Sicario

Quasi cinquantenne, una ventina d’anni di attività, ma con soli 7 lungometraggi all’attivo, il canadese ormai professionalmente statunitense Denis Villeneuve godeva di una certa attenzione critica – e di un bel po’ di premi raccolti – quando all’ultimo festival di Cannes presentò Sicario. L’attenzione critica in quell’occasione parve però svanire in omaggi di circostanza come per una promessa non mantenuta. Questione di punti di vista: se ci si aspettava la prosecuzione di un’attività improntata all’etichetta di “thriller d’autore” che gli era stata affibbiata da alcuni, allora l’aspettativa era andata in effetti delusa; a mente sgombra però di tale preconcetto ci si sarebbe accorti che l’unica etichetta possibile per Sicario era ed è “cinema in purezza”.

L’autorialità della lentezza, dei silenzi, dell’azione quasi azzerata (tratti salienti del genere che si contrappone a tutti gli altri) è qui assente, se non talvolta per supportare in maniera efficace, cioè con forte motivazione narrativa, quanto è messo in scena: come nella penultima sequenza, quella in cui si compie il rito finale della vicenda, quella che non si può riferire a chi non ha visto il film.

Forte presenza è dunque una visione incalzante di personaggi e fatti narrati, visione come personale modo di vedere, ma anche vedere fisico di quanto circonda i personaggi. Che sono tre, più parecchi altri con funzione di coro, anzi di due cori: uno che agisce intorno ai tre personaggi principali, l’altro composto dai mandanti della loro azione. Il disinvolto capo di una missione della CIA per intervenire sul traffico di droga tra Usa e Messico (Josh Brolin), un ambiguo consulente (Benicio Del Toro) e un’agente FBI con funzione di “controllo” (Emily Blunt) sono le figure centrali del film di Villeneuve, e i rapporti tra loro sono naturalmente la struttura portante che sua volta ruota intorno al modo col quale gli Stati Uniti – o quanto meno una sua espressione – intervengono per mantenere un’ “ordine” che l’agente FBI dovrebbe in qualche modo avallare con la sua presenza, mentre lei è invece di tutt’altra opinione.
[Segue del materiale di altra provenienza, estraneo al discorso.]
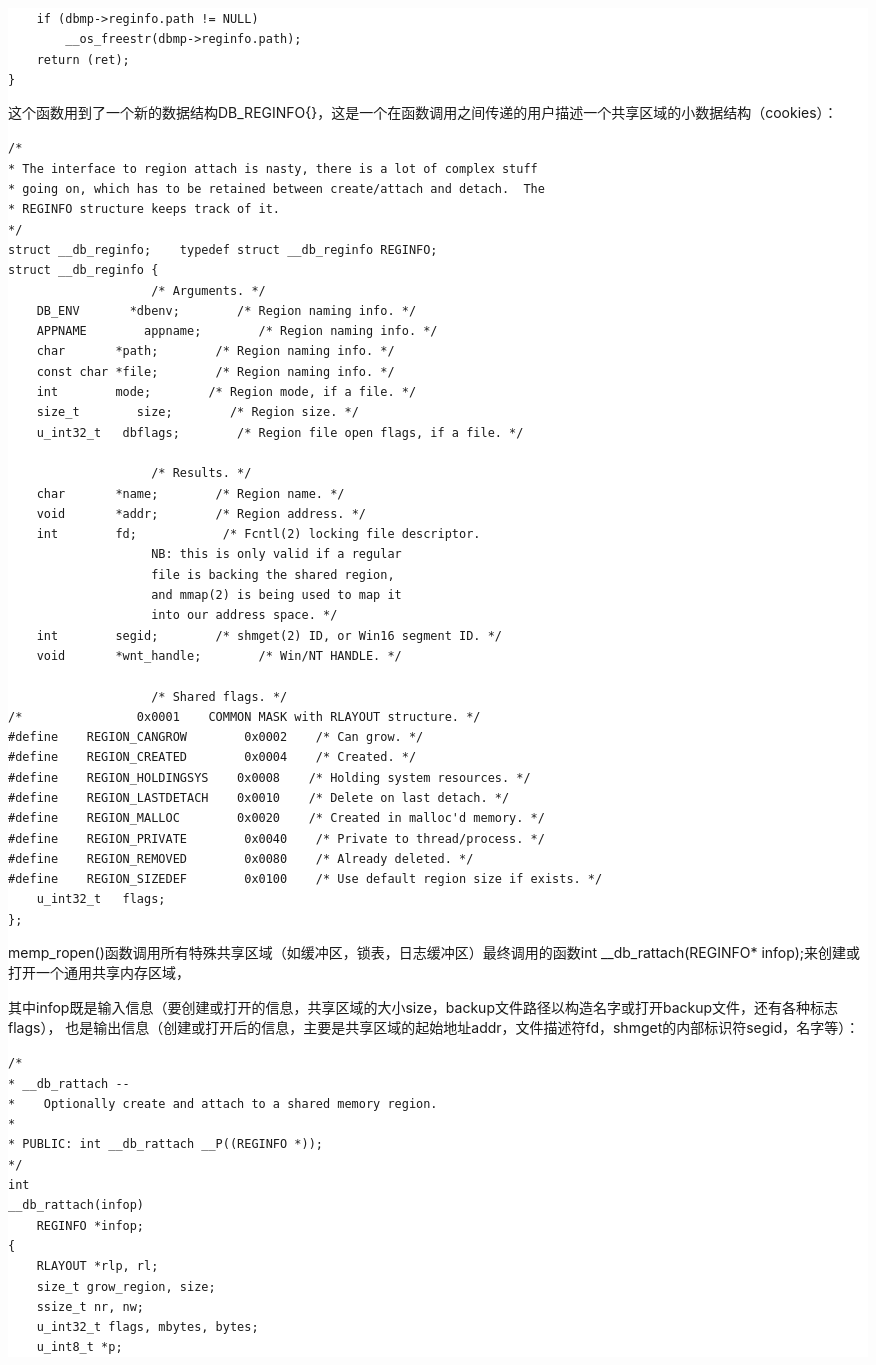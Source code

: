         if (dbmp->reginfo.path != NULL)
            __os_freestr(dbmp->reginfo.path);
        return (ret);
    }

这个函数用到了一个新的数据结构DB_REGINFO{}，这是一个在函数调用之间传递的用户描述一个共享区域的小数据结构（cookies）：

    /*
    * The interface to region attach is nasty, there is a lot of complex stuff
    * going on, which has to be retained between create/attach and detach.  The
    * REGINFO structure keeps track of it.
    */
    struct __db_reginfo;    typedef struct __db_reginfo REGINFO;
    struct __db_reginfo {
                        /* Arguments. */
        DB_ENV       *dbenv;        /* Region naming info. */
        APPNAME        appname;        /* Region naming info. */
        char       *path;        /* Region naming info. */
        const char *file;        /* Region naming info. */
        int        mode;        /* Region mode, if a file. */
        size_t        size;        /* Region size. */
        u_int32_t   dbflags;        /* Region file open flags, if a file. */

                        /* Results. */
        char       *name;        /* Region name. */
        void       *addr;        /* Region address. */
        int        fd;            /* Fcntl(2) locking file descriptor.
                        NB: this is only valid if a regular
                        file is backing the shared region,
                        and mmap(2) is being used to map it
                        into our address space. */
        int        segid;        /* shmget(2) ID, or Win16 segment ID. */
        void       *wnt_handle;        /* Win/NT HANDLE. */

                        /* Shared flags. */
    /*                0x0001    COMMON MASK with RLAYOUT structure. */
    #define    REGION_CANGROW        0x0002    /* Can grow. */
    #define    REGION_CREATED        0x0004    /* Created. */
    #define    REGION_HOLDINGSYS    0x0008    /* Holding system resources. */
    #define    REGION_LASTDETACH    0x0010    /* Delete on last detach. */
    #define    REGION_MALLOC        0x0020    /* Created in malloc'd memory. */
    #define    REGION_PRIVATE        0x0040    /* Private to thread/process. */
    #define    REGION_REMOVED        0x0080    /* Already deleted. */
    #define    REGION_SIZEDEF        0x0100    /* Use default region size if exists. */
        u_int32_t   flags;
    };

memp_ropen()函数调用所有特殊共享区域（如缓冲区，锁表，日志缓冲区）最终调用的函数int __db_rattach(REGINFO* infop);来创建或打开一个通用共享内存区域，

其中infop既是输入信息（要创建或打开的信息，共享区域的大小size，backup文件路径以构造名字或打开backup文件，还有各种标志flags）， 也是输出信息（创建或打开后的信息，主要是共享区域的起始地址addr，文件描述符fd，shmget的内部标识符segid，名字等）：

    /*
    * __db_rattach --
    *    Optionally create and attach to a shared memory region.
    *
    * PUBLIC: int __db_rattach __P((REGINFO *));
    */
    int
    __db_rattach(infop)
        REGINFO *infop;
    {
        RLAYOUT *rlp, rl;
        size_t grow_region, size;
        ssize_t nr, nw;
        u_int32_t flags, mbytes, bytes;
        u_int8_t *p;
Questo conflitto non è certo inedito, ma acquista nuova originalità grazie a Villeneuve. Basterebbe il modo in cui presenta i personaggi: per prima la Blunt al comando di una squadra che fa irruzione nella casa in cui si presume si trovino individui sospetti di un rapimento. L’asciuttezza, la precisione, ma anche l’umanità, seppur professionalmente controllata, che contrassegnano questa prima sequenza del film accompagnano davvero lo spettatore in una sorta di incubo che i tanti cadaveri murati in quella casa tratteggiano con nettezza visiva, pari all’incalzare del coinvolgimento sonoro scandito su una musica che dà sviluppo ai rumori di fondo, a cominciare dal battito cardiaco. Anche gli altri due personaggi entrano in scena in maniera originale: il capo missione addirittura in sandali in una riunione di capi seriosissimi, mentre il consulente Del Toro con un atteggiamento incupito e contratto che lascia intendere qualcosa oltre l’aspetto esteriore. E infatti scopriremo che un terribile antefatto nella sua vita privata-professionale lo ha fatto diventare sicario cinico e spietato.

La Blunt insomma sembrerebbe la più normale dei tre, di una normalità però che sarà messa dura prova dai fatti che l’aspettano. La sua fermezza idealista e morale verrà messa in gioco quando azzarderà una parentesi della vita privata che pareva avere messo da parte. La dimensione personale si rivelerà poi decisiva nel personaggio di Del Toro, nella migliore tradizione narrativa che vuole i fatti della collettività segnati da quelli privati.

L’alta prova d’attori – della protagonista soprattutto, che pure non è una stella di prima grandezza – è quasi interamente debitrice della costruzione registica, capace di dare energia nuova anche a ciò che nuovo non è, come lo spostamento di una carovana di auto in una zona desertica. Ma davvero dove Sicario giustifica e perfeziona la sua ragione d’essere è nel conseguire un esito anche ideologico con la forza della messa in scena senza essere assunto preesistente e condizionante.

Trama

Una giovane agente FBI, già alla guida di una squadra, viene convocata da una task force governativa per partecipare ad una missione speciale contro una potente organizzazione dedita allo spaccio della droga nella zona di confine tra Stati Uniti e Messico. Lei accetta e si mette così al seguito della squadra comandata da un agente speciale di spietata efficienza e da un cupo consulente esterno. La funzione di osservatrice dell’agente FBI verrà messa a dura prova con conseguente turbamento personale e professionale.